Your task >>
Would you give again, exactly as written, the lines from the opening of the records to the line with "Use the same", that line included and pictures excluded?

═══ Information provided ═══

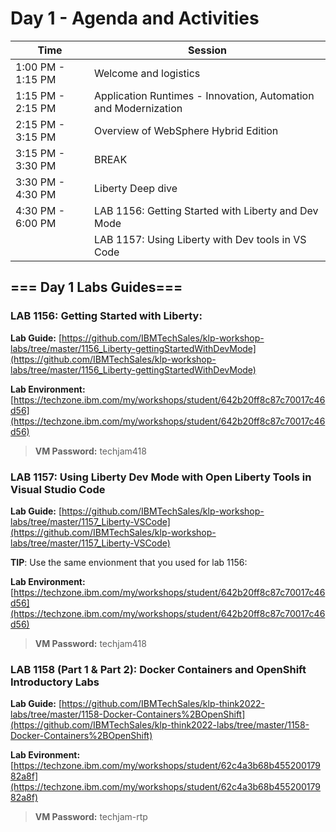 # Day 1 - Agenda and Activities


Time | Session 
--------------|----------
1:00 PM - 1:15 PM | Welcome and logistics
1:15 PM - 2:15 PM | Application Runtimes - Innovation, Automation and Modernization
2:15 PM - 3:15 PM | Overview of WebSphere Hybrid Edition
3:15 PM - 3:30 PM | BREAK
3:30 PM - 4:30 PM| Liberty Deep dive
4:30 PM - 6:00 PM | LAB 1156: Getting Started with Liberty and Dev Mode
                  | LAB 1157: Using Liberty with Dev tools in VS Code


## === Day 1 Labs Guides===


### LAB 1156: Getting Started with Liberty:

  **Lab Guide:** [https://github.com/IBMTechSales/klp-workshop-labs/tree/master/1156_Liberty-gettingStartedWithDevMode](https://github.com/IBMTechSales/klp-workshop-labs/tree/master/1156_Liberty-gettingStartedWithDevMode)

  **Lab Environment:**  [https://techzone.ibm.com/my/workshops/student/642b20ff8c87c70017c46d56](https://techzone.ibm.com/my/workshops/student/642b20ff8c87c70017c46d56) 
  
  > **VM Password:** techjam418



### LAB 1157: Using Liberty Dev Mode with Open Liberty Tools in Visual Studio Code

  **Lab Guide:** [https://github.com/IBMTechSales/klp-workshop-labs/tree/master/1157_Liberty-VSCode](https://github.com/IBMTechSales/klp-workshop-labs/tree/master/1157_Liberty-VSCode)

  **TIP**: Use the same envionment that you used for lab 1156: 

  **Lab Environment:**  [https://techzone.ibm.com/my/workshops/student/642b20ff8c87c70017c46d56](https://techzone.ibm.com/my/workshops/student/642b20ff8c87c70017c46d56) 
  
  > **VM Password:** techjam418






### LAB 1158 (Part 1 & Part 2): Docker Containers and OpenShift Introductory Labs

  **Lab Guide:** [https://github.com/IBMTechSales/klp-think2022-labs/tree/master/1158-Docker-Containers%2BOpenShift](https://github.com/IBMTechSales/klp-think2022-labs/tree/master/1158-Docker-Containers%2BOpenShift)
  
  **Lab Evironment:** [https://techzone.ibm.com/my/workshops/student/62c4a3b68b45520017982a8f](https://techzone.ibm.com/my/workshops/student/62c4a3b68b45520017982a8f)
  
  > **VM Password:** techjam-rtp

═══

Solution for this exercise >>
 # Day 1 - Agenda and Activities


Time | Session 
--------------|----------
1:00 PM - 1:15 PM | Welcome and logistics
1:15 PM - 2:15 PM | Application Runtimes - Innovation, Automation and Modernization
2:15 PM - 3:15 PM | Overview of WebSphere Hybrid Edition
3:15 PM - 3:30 PM | BREAK
3:30 PM - 4:30 PM| Liberty Deep dive
4:30 PM - 6:00 PM | LAB 1156: Getting Started with Liberty and Dev Mode
                  | LAB 1157: Using Liberty with Dev tools in VS Code


## === Day 1 Labs Guides===


### LAB 1156: Getting Started with Liberty:

  **Lab Guide:** [https://github.com/IBMTechSales/klp-workshop-labs/tree/master/1156_Liberty-gettingStartedWithDevMode](https://github.com/IBMTechSales/klp-workshop-labs/tree/master/1156_Liberty-gettingStartedWithDevMode)

  **Lab Environment:**  [https://techzone.ibm.com/my/workshops/student/642b20ff8c87c70017c46d56](https://techzone.ibm.com/my/workshops/student/642b20ff8c87c70017c46d56) 
  
  > **VM Password:** techjam418



### LAB 1157: Using Liberty Dev Mode with Open Liberty Tools in Visual Studio Code

  **Lab Guide:** [https://github.com/IBMTechSales/klp-workshop-labs/tree/master/1157_Liberty-VSCode](https://github.com/IBMTechSales/klp-workshop-labs/tree/master/1157_Liberty-VSCode)

  **TIP**: Use the same envionment that you used for lab 1156: 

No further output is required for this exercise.